**ASSIGNMENT:** Wherever the word "가능합니다" appears in a line of the records, copy that line.
===
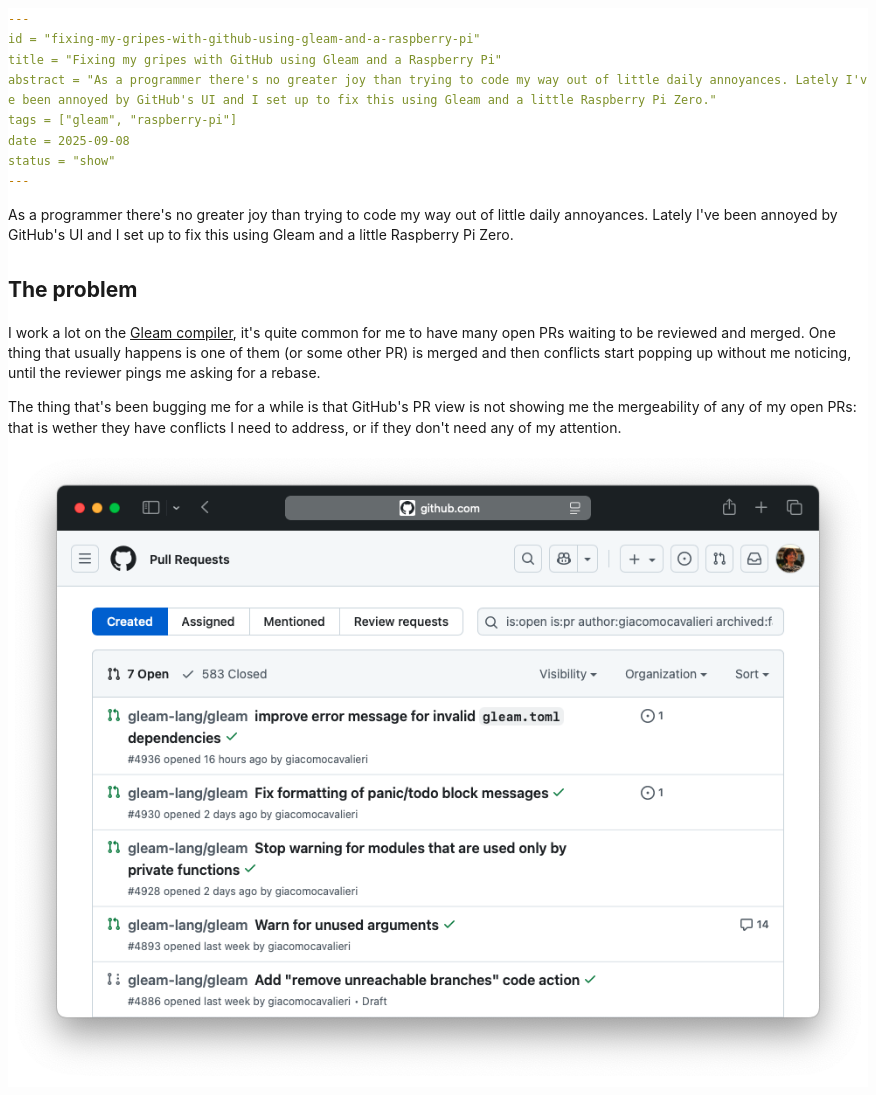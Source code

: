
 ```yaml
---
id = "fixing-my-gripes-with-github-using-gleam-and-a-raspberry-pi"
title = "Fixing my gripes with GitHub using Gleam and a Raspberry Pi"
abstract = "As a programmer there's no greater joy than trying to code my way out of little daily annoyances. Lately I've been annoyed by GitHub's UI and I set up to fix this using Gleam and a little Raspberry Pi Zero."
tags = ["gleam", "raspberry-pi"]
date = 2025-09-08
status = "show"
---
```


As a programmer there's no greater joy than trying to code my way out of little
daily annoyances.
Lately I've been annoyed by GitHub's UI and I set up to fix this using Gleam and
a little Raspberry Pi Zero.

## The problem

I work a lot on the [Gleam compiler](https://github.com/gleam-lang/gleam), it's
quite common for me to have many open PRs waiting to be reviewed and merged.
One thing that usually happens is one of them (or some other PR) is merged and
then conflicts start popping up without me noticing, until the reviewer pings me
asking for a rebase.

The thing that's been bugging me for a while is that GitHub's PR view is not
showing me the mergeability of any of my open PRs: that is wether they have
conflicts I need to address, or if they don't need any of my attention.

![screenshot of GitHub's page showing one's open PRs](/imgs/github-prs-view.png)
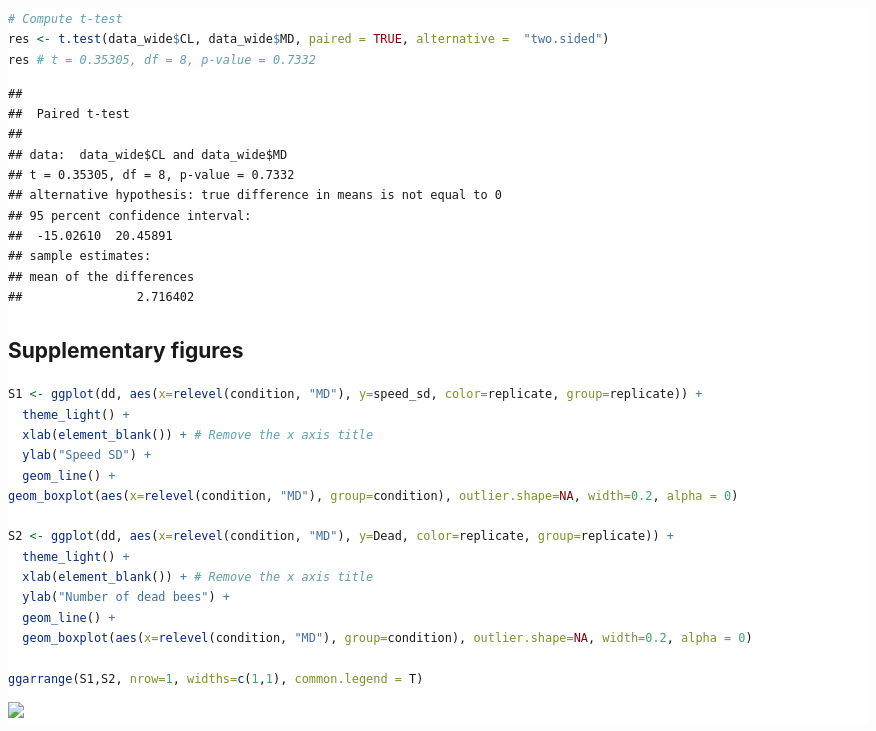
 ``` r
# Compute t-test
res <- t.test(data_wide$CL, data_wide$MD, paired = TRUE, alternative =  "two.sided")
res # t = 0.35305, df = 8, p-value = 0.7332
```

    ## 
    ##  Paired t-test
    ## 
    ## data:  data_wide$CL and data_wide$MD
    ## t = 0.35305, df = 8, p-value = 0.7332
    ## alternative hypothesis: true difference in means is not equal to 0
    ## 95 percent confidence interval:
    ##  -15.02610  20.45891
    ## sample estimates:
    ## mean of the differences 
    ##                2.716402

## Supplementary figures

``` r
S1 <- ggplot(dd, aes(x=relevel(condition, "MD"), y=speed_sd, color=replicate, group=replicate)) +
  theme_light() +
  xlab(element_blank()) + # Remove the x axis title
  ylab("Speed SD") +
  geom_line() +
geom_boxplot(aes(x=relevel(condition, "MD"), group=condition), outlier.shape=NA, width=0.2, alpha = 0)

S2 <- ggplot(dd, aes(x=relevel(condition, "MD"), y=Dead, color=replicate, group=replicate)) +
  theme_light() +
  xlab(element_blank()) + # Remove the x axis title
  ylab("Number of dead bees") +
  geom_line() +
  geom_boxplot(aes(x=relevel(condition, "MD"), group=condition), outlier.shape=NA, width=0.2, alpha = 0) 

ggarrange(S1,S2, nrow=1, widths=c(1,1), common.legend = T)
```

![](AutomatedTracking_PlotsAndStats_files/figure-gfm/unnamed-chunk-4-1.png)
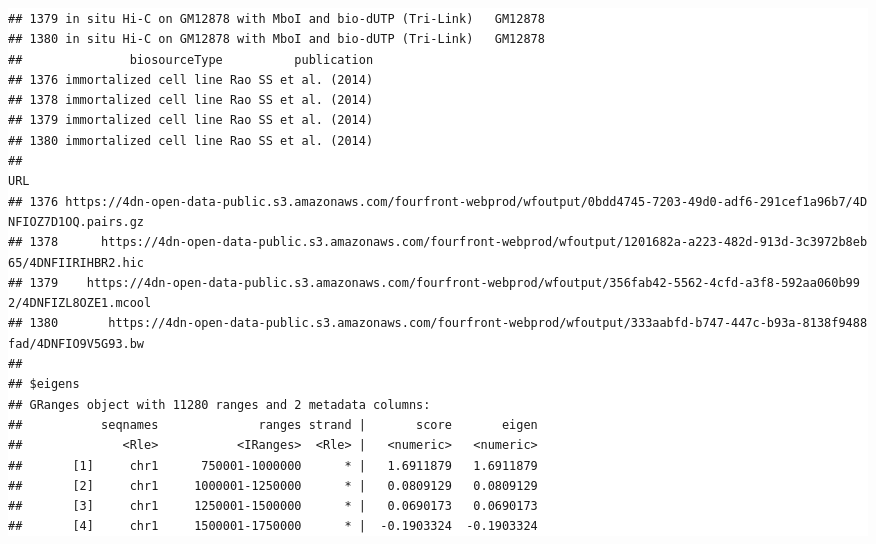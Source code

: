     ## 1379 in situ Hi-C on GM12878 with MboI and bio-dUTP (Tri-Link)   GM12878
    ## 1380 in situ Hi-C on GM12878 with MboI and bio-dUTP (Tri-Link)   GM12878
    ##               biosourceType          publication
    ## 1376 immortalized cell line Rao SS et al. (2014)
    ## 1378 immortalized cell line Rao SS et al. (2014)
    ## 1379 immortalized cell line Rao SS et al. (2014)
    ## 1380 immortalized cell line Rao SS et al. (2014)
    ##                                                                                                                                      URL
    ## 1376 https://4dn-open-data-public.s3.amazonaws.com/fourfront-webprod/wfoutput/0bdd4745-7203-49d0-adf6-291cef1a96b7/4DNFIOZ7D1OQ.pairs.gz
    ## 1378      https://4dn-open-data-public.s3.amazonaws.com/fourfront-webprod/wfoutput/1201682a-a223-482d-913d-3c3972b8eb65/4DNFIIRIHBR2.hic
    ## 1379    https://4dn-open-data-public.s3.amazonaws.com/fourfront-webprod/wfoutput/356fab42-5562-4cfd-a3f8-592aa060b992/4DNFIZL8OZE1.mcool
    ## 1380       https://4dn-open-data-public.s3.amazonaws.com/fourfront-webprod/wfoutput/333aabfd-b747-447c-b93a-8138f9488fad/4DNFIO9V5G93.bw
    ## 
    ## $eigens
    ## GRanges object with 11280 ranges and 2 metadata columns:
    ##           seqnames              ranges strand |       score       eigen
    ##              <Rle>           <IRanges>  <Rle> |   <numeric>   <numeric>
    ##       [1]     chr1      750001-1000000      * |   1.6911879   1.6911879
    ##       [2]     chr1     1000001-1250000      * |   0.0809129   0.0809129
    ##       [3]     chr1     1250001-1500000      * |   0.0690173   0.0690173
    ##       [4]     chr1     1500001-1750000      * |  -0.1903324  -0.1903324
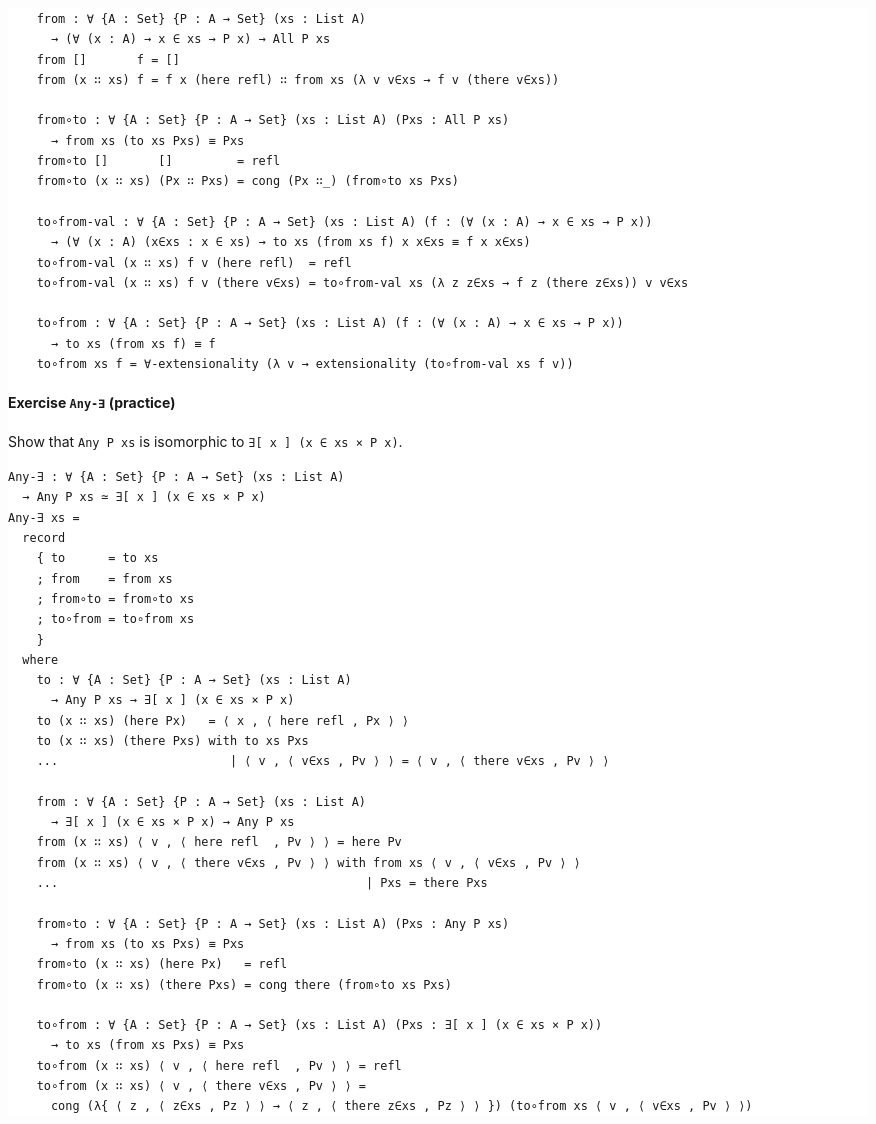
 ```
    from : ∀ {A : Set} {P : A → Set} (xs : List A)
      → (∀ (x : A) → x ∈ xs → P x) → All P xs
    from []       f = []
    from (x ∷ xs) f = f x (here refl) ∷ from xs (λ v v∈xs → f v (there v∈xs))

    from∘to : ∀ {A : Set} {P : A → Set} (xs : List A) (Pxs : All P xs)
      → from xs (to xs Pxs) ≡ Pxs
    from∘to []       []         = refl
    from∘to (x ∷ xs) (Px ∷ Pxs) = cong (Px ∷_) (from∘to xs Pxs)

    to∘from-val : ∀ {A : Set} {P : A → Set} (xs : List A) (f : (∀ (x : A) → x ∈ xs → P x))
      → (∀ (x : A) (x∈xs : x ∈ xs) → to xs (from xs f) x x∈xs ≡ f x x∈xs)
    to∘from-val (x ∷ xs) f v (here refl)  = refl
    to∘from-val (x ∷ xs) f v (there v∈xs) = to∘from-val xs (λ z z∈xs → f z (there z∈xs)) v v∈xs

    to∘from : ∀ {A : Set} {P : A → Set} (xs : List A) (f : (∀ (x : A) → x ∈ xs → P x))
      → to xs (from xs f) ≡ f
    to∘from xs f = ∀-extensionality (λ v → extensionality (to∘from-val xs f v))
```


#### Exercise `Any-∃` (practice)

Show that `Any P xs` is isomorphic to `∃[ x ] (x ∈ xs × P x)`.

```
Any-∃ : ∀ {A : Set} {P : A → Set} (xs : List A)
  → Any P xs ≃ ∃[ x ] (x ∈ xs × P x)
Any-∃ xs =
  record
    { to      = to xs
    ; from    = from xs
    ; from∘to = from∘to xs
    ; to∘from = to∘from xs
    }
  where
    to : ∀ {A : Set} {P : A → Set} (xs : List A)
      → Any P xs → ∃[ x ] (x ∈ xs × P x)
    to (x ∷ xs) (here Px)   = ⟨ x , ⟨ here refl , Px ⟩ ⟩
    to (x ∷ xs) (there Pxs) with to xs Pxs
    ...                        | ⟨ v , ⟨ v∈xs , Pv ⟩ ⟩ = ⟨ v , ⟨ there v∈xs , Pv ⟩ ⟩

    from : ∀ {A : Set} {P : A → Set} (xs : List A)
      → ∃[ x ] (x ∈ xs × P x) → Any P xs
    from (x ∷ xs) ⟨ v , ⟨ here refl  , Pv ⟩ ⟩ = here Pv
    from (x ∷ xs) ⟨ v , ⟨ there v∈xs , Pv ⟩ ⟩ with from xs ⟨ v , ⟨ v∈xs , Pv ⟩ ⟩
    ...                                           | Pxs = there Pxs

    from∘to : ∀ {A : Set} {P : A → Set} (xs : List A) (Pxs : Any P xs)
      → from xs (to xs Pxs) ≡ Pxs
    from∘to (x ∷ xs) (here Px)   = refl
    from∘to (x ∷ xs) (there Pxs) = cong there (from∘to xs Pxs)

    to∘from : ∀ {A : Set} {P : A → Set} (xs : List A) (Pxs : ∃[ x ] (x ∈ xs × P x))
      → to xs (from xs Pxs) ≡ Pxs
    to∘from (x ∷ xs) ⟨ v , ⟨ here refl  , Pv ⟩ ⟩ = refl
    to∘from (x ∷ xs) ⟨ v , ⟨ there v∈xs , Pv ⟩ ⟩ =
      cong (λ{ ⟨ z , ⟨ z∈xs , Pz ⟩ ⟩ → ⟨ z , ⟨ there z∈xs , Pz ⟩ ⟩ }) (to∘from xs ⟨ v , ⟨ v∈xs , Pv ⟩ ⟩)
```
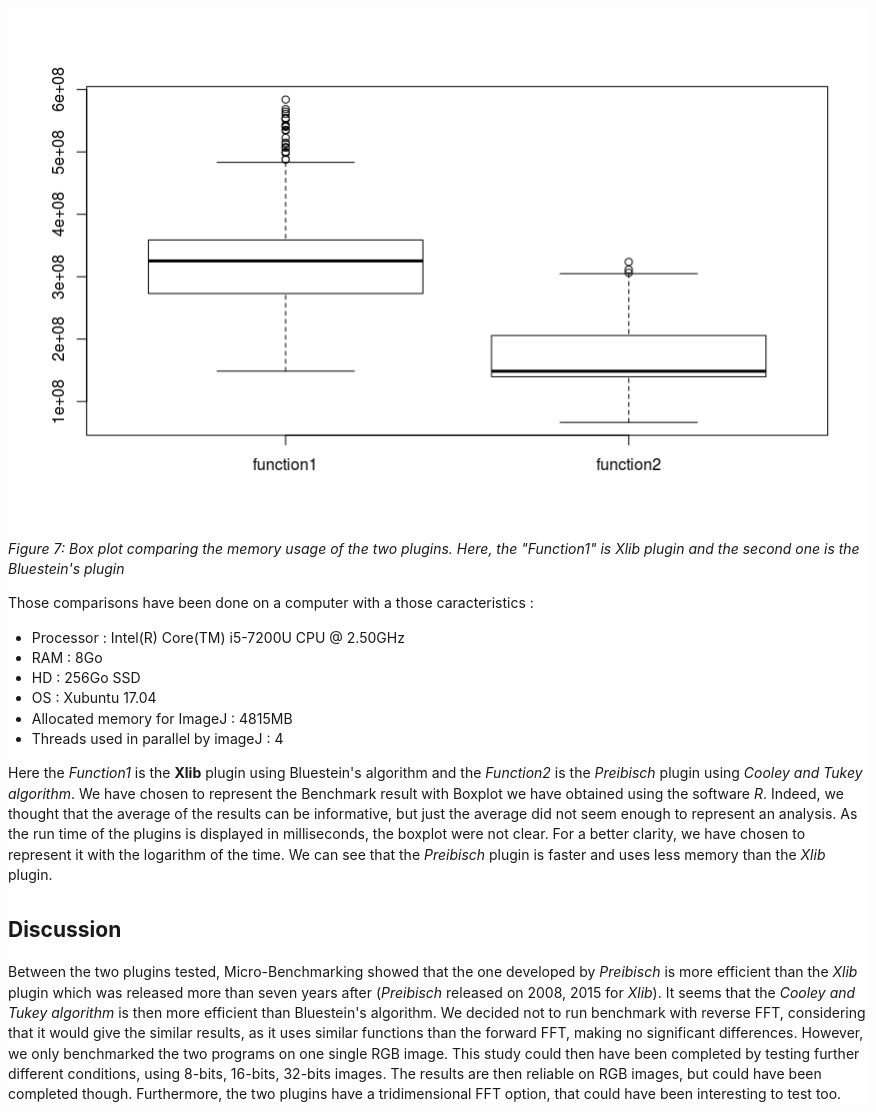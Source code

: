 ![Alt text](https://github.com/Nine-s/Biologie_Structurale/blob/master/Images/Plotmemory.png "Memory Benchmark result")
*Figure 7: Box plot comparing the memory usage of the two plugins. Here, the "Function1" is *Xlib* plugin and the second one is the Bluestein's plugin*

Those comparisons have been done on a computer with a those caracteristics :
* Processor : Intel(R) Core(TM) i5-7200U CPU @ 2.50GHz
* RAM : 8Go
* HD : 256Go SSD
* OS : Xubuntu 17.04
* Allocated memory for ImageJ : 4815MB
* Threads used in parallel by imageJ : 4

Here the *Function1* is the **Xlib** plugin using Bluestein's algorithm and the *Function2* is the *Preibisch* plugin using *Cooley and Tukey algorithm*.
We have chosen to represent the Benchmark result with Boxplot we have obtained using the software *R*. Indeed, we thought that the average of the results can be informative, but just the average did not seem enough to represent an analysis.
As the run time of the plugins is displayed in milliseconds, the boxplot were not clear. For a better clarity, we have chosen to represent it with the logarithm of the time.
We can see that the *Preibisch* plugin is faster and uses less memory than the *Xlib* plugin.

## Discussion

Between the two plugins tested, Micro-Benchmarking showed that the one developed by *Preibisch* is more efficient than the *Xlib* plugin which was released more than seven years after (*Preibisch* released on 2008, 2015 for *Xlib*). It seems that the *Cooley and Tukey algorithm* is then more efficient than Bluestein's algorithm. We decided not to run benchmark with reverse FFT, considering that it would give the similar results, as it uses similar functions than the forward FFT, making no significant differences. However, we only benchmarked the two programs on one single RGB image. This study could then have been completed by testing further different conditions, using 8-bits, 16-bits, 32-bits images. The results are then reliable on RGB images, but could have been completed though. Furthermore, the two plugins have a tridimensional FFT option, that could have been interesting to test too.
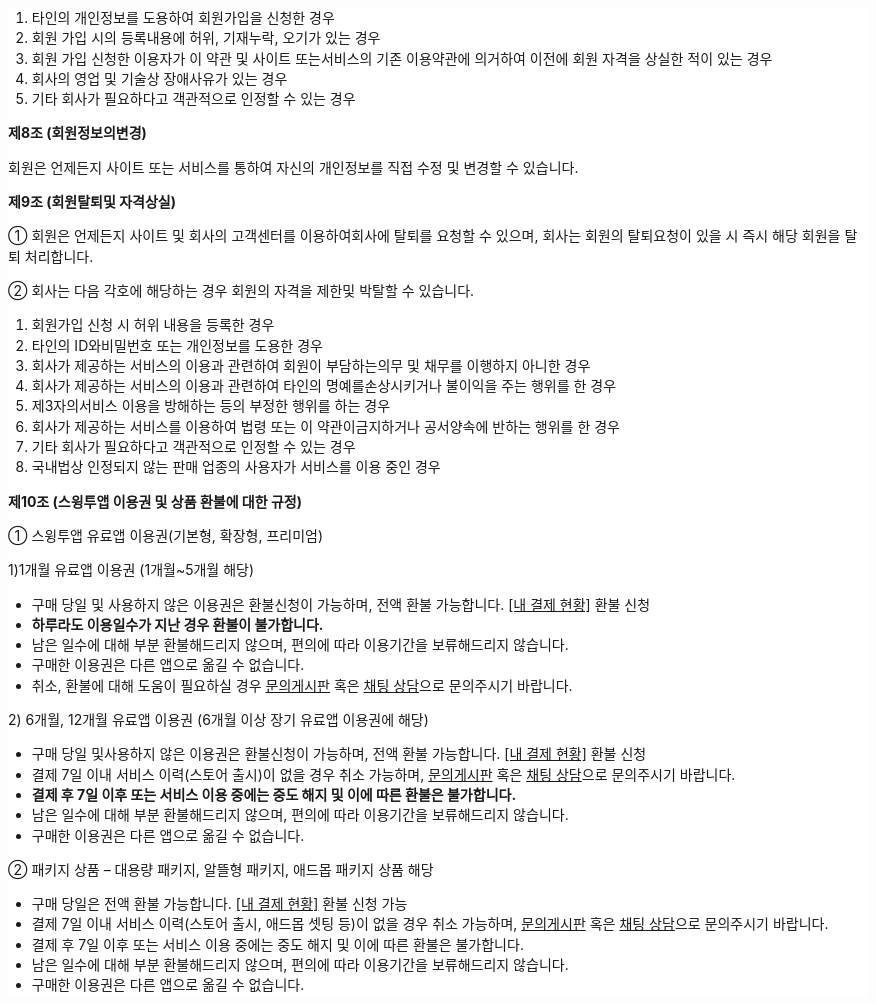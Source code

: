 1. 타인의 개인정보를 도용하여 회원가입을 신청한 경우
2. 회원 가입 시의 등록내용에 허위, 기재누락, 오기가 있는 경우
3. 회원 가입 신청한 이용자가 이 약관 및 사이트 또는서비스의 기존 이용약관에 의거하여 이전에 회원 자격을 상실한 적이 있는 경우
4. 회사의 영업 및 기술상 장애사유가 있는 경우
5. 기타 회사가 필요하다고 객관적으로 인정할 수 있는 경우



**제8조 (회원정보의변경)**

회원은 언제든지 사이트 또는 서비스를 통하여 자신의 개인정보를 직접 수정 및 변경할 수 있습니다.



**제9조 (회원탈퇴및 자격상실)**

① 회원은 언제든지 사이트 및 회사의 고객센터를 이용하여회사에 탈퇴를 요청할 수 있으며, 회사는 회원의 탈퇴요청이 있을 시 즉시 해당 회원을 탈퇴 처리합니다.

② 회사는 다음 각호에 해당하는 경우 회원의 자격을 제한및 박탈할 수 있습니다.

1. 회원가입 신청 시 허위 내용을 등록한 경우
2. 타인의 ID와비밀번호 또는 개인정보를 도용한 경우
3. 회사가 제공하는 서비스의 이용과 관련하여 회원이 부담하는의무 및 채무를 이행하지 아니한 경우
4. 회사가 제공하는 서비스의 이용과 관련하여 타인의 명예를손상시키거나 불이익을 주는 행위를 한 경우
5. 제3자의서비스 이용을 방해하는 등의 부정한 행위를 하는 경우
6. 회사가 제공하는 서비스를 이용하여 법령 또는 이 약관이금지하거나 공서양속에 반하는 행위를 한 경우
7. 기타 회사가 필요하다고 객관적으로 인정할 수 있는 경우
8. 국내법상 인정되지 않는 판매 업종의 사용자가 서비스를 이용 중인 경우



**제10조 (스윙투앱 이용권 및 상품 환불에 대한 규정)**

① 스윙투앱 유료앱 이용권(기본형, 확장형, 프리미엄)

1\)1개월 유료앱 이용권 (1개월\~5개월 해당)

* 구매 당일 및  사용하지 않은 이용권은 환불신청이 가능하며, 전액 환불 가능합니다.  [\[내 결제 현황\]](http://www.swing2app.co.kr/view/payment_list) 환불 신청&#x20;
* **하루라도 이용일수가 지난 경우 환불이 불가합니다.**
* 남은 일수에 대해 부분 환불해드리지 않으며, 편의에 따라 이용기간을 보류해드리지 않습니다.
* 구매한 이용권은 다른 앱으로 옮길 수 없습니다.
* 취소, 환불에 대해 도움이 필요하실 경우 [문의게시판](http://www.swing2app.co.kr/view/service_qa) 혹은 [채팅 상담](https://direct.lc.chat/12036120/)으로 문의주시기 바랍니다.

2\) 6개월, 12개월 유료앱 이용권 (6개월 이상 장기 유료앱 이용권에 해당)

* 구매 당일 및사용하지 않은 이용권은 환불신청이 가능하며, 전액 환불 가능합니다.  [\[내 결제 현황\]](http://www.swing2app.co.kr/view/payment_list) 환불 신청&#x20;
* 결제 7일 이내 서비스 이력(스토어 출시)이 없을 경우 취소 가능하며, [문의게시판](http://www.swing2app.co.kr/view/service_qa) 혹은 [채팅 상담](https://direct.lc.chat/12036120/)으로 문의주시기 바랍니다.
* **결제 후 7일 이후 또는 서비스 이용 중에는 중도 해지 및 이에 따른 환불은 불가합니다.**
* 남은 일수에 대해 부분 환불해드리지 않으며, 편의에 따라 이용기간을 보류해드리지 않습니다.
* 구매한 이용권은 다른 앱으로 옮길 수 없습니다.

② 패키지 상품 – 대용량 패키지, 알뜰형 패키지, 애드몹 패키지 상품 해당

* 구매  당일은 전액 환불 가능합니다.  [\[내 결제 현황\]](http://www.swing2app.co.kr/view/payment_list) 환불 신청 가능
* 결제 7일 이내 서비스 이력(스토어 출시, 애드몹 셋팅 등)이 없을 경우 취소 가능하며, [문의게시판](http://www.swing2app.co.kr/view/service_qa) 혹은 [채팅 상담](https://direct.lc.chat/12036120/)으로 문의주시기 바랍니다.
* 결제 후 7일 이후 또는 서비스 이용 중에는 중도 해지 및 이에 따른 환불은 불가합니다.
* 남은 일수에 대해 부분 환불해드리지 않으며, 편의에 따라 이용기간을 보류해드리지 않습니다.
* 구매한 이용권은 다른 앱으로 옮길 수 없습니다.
===
**RESPONSE TO THIS TASK:**
* 구매 당일 및  사용하지 않은 이용권은 환불신청이 가능하며, 전액 환불 가능합니다.  [\[내 결제 현황\]](http://www.swing2app.co.kr/view/payment_list) 환불 신청&#x20;
* 구매 당일 및사용하지 않은 이용권은 환불신청이 가능하며, 전액 환불 가능합니다.  [\[내 결제 현황\]](http://www.swing2app.co.kr/view/payment_list) 환불 신청&#x20;
* 구매  당일은 전액 환불 가능합니다.  [\[내 결제 현황\]](http://www.swing2app.co.kr/view/payment_list) 환불 신청 가능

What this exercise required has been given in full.